Exercise details
Type out the data exactly as given. Skip any image.

Data shown
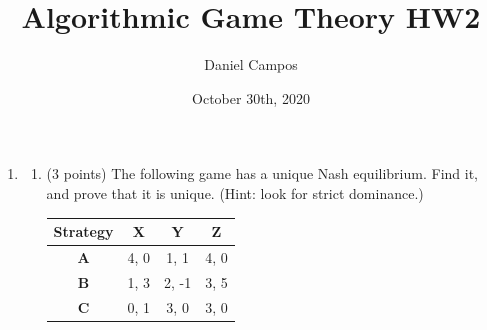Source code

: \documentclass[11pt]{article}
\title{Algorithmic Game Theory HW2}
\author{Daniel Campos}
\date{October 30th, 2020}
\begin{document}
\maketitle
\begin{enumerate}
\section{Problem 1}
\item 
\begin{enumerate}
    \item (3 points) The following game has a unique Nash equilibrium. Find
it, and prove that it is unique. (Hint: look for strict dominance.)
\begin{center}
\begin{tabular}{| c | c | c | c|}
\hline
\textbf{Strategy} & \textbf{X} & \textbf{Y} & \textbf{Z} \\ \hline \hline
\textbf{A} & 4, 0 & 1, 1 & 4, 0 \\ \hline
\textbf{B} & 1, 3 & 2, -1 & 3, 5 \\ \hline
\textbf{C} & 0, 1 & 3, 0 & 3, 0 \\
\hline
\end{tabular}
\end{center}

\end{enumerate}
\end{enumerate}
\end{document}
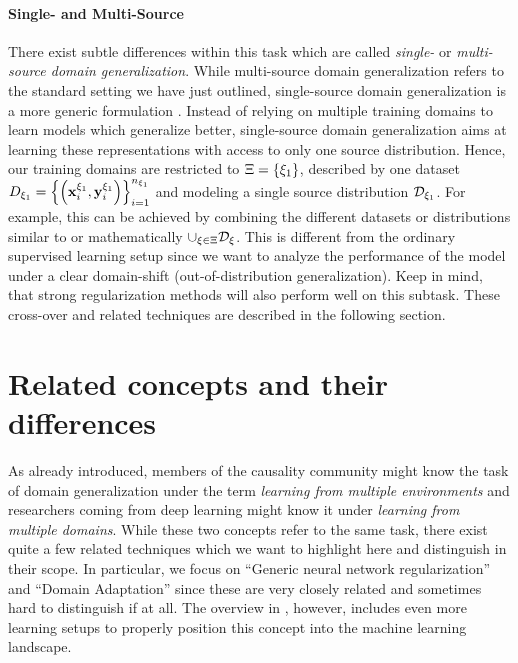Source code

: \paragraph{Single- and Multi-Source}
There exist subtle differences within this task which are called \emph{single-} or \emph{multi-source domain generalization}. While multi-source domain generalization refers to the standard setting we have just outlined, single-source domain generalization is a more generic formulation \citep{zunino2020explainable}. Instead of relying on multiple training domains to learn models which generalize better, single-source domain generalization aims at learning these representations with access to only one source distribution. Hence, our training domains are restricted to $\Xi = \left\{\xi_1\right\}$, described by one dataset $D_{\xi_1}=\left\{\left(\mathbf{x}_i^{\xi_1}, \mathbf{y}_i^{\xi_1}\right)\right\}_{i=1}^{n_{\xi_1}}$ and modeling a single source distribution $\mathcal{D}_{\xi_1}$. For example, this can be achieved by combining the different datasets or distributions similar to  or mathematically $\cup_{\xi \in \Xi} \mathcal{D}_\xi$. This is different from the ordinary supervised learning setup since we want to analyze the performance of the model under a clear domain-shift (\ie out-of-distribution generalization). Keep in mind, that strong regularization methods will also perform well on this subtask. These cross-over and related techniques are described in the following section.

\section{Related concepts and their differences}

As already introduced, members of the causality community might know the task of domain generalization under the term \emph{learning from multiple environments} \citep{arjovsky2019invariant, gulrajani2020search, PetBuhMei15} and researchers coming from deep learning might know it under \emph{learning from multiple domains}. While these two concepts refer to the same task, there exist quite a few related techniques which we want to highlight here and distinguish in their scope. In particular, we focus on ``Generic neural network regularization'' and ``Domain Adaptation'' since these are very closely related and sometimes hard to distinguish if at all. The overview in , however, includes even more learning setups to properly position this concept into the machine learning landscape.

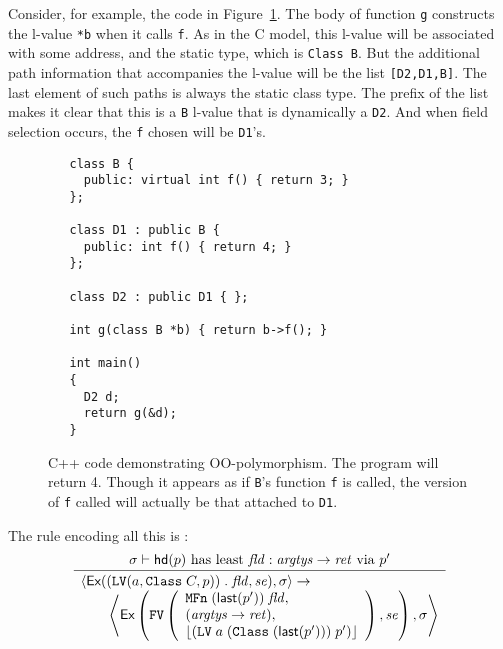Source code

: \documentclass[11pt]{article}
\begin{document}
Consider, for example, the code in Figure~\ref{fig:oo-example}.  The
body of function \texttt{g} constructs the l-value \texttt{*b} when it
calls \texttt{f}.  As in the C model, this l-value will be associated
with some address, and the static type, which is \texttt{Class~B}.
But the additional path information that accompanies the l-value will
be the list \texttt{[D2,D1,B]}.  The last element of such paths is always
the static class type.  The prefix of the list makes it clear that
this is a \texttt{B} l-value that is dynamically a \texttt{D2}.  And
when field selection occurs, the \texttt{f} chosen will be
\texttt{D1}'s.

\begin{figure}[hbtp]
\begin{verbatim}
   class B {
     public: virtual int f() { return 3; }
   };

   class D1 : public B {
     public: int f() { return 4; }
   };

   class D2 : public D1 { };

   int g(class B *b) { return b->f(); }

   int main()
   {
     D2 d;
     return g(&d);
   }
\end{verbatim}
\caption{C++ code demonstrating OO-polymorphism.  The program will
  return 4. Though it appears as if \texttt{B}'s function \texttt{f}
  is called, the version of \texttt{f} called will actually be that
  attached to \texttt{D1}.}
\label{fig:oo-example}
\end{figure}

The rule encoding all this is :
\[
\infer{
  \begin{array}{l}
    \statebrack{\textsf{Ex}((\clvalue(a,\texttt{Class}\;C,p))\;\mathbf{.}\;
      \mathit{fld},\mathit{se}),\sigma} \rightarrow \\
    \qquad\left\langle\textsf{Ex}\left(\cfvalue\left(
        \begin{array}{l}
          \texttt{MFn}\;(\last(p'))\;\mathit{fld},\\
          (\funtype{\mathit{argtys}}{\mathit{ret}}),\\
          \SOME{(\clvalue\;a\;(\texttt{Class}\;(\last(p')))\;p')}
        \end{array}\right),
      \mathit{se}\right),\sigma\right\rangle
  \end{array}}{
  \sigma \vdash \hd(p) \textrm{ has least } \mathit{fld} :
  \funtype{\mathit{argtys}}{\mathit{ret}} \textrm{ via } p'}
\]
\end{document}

Finished task
Source code

: \documentclass[11pt]{article}
\title{Algorithmic Game Theory HW2}
\author{Daniel Campos}
\date{October 30th, 2020}
\begin{document}
\maketitle
\begin{enumerate}
\section{Problem 1}
\item 
\begin{enumerate}
    \item (3 points) The following game has a unique Nash equilibrium. Find
it, and prove that it is unique. (Hint: look for strict dominance.)
\begin{center}
\begin{tabular}{| c | c | c | c|}
\hline
\textbf{Strategy} & \textbf{X} & \textbf{Y} & \textbf{Z} \\ \hline \hline
\textbf{A} & 4, 0 & 1, 1 & 4, 0 \\ \hline
\textbf{B} & 1, 3 & 2, -1 & 3, 5 \\ \hline
\textbf{C} & 0, 1 & 3, 0 & 3, 0 \\
\hline
\end{tabular}
\end{center}

\end{enumerate}
\end{enumerate}
\end{document}
Source code

: \paragraph{Single- and Multi-Source}
There exist subtle differences within this task which are called \emph{single-} or \emph{multi-source domain generalization}. While multi-source domain generalization refers to the standard setting we have just outlined, single-source domain generalization is a more generic formulation \citep{zunino2020explainable}. Instead of relying on multiple training domains to learn models which generalize better, single-source domain generalization aims at learning these representations with access to only one source distribution. Hence, our training domains are restricted to $\Xi = \left\{\xi_1\right\}$, described by one dataset $D_{\xi_1}=\left\{\left(\mathbf{x}_i^{\xi_1}, \mathbf{y}_i^{\xi_1}\right)\right\}_{i=1}^{n_{\xi_1}}$ and modeling a single source distribution $\mathcal{D}_{\xi_1}$. For example, this can be achieved by combining the different datasets or distributions similar to  or mathematically $\cup_{\xi \in \Xi} \mathcal{D}_\xi$. This is different from the ordinary supervised learning setup since we want to analyze the performance of the model under a clear domain-shift (\ie out-of-distribution generalization). Keep in mind, that strong regularization methods will also perform well on this subtask. These cross-over and related techniques are described in the following section.

\section{Related concepts and their differences}

As already introduced, members of the causality community might know the task of domain generalization under the term \emph{learning from multiple environments} \citep{arjovsky2019invariant, gulrajani2020search, PetBuhMei15} and researchers coming from deep learning might know it under \emph{learning from multiple domains}. While these two concepts refer to the same task, there exist quite a few related techniques which we want to highlight here and distinguish in their scope. In particular, we focus on ``Generic neural network regularization'' and ``Domain Adaptation'' since these are very closely related and sometimes hard to distinguish if at all. The overview in , however, includes even more learning setups to properly position this concept into the machine learning landscape.

Source code

: \documentclass[11pt]{article}
\begin{document}
Consider, for example, the code in Figure~\ref{fig:oo-example}.  The
body of function \texttt{g} constructs the l-value \texttt{*b} when it
calls \texttt{f}.  As in the C model, this l-value will be associated
with some address, and the static type, which is \texttt{Class~B}.
But the additional path information that accompanies the l-value will
be the list \texttt{[D2,D1,B]}.  The last element of such paths is always
the static class type.  The prefix of the list makes it clear that
this is a \texttt{B} l-value that is dynamically a \texttt{D2}.  And
when field selection occurs, the \texttt{f} chosen will be
\texttt{D1}'s.

\begin{figure}[hbtp]
\begin{verbatim}
   class B {
     public: virtual int f() { return 3; }
   };

   class D1 : public B {
     public: int f() { return 4; }
   };

   class D2 : public D1 { };

   int g(class B *b) { return b->f(); }

   int main()
   {
     D2 d;
     return g(&d);
   }
\end{verbatim}
\caption{C++ code demonstrating OO-polymorphism.  The program will
  return 4. Though it appears as if \texttt{B}'s function \texttt{f}
  is called, the version of \texttt{f} called will actually be that
  attached to \texttt{D1}.}
\label{fig:oo-example}
\end{figure}

The rule encoding all this is :
\[
\infer{
  \begin{array}{l}
    \statebrack{\textsf{Ex}((\clvalue(a,\texttt{Class}\;C,p))\;\mathbf{.}\;
      \mathit{fld},\mathit{se}),\sigma} \rightarrow \\
    \qquad\left\langle\textsf{Ex}\left(\cfvalue\left(
        \begin{array}{l}
          \texttt{MFn}\;(\last(p'))\;\mathit{fld},\\
          (\funtype{\mathit{argtys}}{\mathit{ret}}),\\
          \SOME{(\clvalue\;a\;(\texttt{Class}\;(\last(p')))\;p')}
        \end{array}\right),
      \mathit{se}\right),\sigma\right\rangle
  \end{array}}{
  \sigma \vdash \hd(p) \textrm{ has least } \mathit{fld} :
  \funtype{\mathit{argtys}}{\mathit{ret}} \textrm{ via } p'}
\]
\end{document}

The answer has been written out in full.